Input below:

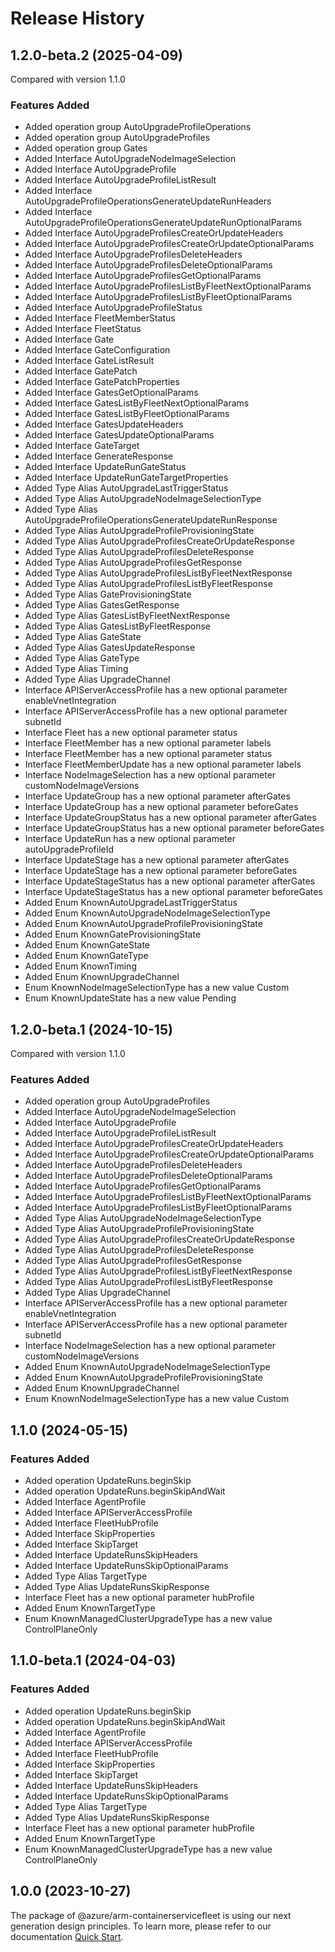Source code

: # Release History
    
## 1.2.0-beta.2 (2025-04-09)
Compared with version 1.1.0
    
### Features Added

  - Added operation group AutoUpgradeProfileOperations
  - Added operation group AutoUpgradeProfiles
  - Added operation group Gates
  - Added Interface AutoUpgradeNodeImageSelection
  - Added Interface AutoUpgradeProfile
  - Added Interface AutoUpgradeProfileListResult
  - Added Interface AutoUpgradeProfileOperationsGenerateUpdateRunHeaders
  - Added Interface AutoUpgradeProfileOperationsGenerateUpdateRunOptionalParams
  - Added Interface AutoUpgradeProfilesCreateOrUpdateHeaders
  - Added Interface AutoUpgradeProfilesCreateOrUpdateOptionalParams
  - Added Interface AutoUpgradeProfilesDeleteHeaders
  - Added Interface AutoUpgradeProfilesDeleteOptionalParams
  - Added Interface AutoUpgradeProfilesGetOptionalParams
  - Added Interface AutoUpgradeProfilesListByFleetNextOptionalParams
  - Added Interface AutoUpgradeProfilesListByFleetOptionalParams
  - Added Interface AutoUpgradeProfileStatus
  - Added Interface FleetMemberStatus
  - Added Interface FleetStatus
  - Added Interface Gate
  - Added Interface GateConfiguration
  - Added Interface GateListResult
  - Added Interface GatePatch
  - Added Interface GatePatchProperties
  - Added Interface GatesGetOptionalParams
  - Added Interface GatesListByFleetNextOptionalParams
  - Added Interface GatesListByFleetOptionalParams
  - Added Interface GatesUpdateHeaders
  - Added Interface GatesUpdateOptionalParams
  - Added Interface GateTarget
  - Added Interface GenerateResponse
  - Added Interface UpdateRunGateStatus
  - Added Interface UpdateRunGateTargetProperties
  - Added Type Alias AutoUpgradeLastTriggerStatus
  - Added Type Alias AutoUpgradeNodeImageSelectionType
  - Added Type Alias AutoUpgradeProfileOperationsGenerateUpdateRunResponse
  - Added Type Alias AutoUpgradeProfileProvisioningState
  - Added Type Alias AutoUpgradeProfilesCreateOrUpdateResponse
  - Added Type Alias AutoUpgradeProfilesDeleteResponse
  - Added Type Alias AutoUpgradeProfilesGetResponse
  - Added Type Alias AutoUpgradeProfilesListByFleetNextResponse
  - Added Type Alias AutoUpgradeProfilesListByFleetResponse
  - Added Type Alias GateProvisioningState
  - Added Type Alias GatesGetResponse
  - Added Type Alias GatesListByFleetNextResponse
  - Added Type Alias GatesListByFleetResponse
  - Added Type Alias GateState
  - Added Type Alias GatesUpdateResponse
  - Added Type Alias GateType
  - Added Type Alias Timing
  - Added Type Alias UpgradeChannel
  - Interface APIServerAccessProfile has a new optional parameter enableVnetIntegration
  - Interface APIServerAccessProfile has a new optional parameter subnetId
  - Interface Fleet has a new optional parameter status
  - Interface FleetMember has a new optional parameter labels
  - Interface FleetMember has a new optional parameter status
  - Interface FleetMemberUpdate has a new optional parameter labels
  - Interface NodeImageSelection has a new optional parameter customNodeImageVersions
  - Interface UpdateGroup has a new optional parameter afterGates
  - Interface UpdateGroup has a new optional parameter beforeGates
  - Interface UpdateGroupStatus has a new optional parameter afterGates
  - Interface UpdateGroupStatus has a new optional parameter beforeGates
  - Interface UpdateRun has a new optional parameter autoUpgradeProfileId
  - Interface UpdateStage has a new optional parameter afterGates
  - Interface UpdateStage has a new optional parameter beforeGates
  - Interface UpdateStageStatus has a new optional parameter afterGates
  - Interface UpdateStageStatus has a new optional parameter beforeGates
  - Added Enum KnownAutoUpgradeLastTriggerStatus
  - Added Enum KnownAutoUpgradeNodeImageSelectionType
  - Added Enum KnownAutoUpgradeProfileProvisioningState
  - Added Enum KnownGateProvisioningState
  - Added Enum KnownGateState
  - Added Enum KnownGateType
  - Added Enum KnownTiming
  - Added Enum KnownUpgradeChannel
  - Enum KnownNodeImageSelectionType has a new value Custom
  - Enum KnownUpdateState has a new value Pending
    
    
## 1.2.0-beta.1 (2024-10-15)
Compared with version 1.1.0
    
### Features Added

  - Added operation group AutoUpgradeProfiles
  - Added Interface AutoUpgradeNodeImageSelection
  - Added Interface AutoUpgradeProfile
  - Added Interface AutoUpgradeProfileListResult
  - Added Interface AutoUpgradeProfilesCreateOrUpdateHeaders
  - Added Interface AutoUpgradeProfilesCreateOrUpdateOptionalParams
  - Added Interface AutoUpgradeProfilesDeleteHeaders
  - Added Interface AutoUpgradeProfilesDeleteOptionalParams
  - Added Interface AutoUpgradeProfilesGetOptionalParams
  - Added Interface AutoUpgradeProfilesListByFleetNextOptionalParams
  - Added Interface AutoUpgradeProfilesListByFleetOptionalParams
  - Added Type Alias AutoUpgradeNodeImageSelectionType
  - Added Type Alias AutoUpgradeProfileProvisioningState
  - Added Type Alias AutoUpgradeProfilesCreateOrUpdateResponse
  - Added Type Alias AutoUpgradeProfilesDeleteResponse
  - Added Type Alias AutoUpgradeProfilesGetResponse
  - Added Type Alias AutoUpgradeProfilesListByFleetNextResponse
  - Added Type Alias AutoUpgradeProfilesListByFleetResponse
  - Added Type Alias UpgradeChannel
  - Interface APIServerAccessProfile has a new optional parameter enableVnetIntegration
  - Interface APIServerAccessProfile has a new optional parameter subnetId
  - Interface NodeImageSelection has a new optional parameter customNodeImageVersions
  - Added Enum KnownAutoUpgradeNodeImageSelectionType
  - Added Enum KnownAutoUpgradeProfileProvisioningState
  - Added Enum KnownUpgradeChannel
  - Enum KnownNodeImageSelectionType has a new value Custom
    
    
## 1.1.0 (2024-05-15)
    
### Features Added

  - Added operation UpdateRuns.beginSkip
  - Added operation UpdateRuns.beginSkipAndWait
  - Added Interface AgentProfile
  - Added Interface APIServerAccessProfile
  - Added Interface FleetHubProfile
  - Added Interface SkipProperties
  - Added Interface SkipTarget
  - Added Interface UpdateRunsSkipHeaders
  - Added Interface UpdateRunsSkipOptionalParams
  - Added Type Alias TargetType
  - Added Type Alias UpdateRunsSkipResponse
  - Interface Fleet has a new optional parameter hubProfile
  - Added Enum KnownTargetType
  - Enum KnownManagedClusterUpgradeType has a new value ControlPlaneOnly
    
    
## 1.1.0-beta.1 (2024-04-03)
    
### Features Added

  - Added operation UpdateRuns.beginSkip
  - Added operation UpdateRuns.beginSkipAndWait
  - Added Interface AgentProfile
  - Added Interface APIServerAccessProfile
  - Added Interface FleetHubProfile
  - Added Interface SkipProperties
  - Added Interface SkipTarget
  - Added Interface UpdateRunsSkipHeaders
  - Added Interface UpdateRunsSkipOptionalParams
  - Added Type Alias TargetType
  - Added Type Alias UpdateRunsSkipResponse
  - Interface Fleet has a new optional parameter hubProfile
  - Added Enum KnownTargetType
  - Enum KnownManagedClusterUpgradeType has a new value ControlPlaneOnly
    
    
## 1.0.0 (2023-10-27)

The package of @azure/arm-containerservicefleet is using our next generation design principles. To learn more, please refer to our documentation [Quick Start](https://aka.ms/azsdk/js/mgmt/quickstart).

End of Input.

→ Work task
Identify each line in the records above containing the word "afterGates"; copy those lines.

→ Answer section
  - Interface UpdateGroup has a new optional parameter afterGates
  - Interface UpdateGroupStatus has a new optional parameter afterGates
  - Interface UpdateStage has a new optional parameter afterGates
  - Interface UpdateStageStatus has a new optional parameter afterGates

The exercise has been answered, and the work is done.